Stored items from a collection
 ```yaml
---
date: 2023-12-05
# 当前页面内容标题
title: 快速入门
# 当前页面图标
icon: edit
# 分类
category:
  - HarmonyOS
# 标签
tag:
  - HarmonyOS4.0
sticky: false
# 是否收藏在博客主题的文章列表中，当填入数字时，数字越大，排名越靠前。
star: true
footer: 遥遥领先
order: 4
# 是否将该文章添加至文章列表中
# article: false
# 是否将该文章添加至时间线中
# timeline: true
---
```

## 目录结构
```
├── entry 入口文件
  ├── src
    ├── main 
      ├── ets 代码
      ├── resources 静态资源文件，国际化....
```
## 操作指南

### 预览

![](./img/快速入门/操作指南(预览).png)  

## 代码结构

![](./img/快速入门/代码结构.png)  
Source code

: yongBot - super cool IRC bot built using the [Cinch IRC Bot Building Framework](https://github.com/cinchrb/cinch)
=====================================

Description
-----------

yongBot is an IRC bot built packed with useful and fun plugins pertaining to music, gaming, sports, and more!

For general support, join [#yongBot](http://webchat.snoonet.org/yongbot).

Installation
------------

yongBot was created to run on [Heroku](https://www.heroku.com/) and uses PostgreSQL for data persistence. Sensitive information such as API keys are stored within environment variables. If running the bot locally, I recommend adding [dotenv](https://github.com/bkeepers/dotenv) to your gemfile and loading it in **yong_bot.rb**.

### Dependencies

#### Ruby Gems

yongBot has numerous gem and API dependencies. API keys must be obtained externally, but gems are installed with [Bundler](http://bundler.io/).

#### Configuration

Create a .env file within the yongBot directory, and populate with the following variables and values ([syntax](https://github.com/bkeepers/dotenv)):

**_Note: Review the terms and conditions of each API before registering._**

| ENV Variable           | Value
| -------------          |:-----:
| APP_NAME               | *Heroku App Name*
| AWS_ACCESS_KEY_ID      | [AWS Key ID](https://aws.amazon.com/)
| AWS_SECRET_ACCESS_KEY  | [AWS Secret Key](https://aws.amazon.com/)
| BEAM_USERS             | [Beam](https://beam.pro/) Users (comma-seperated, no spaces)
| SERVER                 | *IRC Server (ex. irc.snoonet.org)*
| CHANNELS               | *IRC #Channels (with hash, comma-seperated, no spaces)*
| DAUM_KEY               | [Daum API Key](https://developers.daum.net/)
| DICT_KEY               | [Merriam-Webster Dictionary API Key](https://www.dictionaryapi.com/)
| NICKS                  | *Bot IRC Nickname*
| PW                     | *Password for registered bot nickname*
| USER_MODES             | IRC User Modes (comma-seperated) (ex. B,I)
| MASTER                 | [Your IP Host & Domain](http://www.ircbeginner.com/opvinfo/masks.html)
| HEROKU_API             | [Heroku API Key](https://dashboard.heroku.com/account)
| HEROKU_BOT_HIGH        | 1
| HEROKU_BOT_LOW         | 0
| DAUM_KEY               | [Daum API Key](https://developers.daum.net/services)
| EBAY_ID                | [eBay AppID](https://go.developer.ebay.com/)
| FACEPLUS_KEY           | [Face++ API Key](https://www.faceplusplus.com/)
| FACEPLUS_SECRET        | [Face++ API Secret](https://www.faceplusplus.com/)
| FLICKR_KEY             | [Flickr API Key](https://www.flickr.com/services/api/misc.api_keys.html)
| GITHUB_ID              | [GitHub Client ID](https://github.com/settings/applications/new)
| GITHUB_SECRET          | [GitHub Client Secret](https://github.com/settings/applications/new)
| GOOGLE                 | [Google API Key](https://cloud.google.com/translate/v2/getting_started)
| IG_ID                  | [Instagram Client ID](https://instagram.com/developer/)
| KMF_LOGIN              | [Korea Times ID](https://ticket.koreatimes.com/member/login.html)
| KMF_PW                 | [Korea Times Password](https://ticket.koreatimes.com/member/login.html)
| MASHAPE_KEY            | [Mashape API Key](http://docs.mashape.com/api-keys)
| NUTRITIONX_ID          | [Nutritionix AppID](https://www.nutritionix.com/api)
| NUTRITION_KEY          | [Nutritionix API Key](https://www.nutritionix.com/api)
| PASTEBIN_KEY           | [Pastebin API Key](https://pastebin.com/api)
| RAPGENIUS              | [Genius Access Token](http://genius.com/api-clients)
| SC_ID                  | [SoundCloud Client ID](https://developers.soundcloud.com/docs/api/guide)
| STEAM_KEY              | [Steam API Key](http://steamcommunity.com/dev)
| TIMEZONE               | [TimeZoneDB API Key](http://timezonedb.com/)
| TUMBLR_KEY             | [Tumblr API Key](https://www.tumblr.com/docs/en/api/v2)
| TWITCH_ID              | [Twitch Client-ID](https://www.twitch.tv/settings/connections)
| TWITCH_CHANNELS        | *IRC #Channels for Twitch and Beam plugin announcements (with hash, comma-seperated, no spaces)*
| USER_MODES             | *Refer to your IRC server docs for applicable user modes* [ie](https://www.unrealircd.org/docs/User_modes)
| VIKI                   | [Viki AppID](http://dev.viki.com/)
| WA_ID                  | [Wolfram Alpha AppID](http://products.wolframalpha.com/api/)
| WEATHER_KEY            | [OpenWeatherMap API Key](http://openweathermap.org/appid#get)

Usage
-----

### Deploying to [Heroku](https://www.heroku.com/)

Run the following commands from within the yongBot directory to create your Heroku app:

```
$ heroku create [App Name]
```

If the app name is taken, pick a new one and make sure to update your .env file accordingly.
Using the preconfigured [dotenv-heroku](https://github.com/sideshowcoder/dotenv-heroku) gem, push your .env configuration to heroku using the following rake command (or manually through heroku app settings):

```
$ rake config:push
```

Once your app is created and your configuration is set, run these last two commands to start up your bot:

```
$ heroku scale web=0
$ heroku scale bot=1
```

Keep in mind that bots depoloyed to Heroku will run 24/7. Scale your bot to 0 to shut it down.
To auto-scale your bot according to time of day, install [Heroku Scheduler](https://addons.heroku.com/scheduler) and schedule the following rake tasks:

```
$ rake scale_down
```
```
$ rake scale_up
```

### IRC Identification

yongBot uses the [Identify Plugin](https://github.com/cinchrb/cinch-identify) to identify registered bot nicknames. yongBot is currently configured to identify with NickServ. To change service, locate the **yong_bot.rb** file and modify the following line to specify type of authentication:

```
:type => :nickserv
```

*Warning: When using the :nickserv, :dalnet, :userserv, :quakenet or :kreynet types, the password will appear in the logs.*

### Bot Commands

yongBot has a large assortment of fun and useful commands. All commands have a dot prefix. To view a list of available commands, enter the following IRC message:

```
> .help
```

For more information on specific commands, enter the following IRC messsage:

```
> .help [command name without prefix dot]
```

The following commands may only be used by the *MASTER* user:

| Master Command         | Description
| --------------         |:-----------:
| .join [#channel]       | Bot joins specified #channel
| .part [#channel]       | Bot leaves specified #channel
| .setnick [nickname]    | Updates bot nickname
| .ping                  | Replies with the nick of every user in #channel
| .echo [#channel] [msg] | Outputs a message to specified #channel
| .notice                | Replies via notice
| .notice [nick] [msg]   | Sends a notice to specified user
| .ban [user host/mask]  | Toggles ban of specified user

▸ About this task:
Among the records above, find each line containing the string "Daum" and copy it.

▸ Exercise output:
| DAUM_KEY               | [Daum API Key](https://developers.daum.net/)
| DAUM_KEY               | [Daum API Key](https://developers.daum.net/services)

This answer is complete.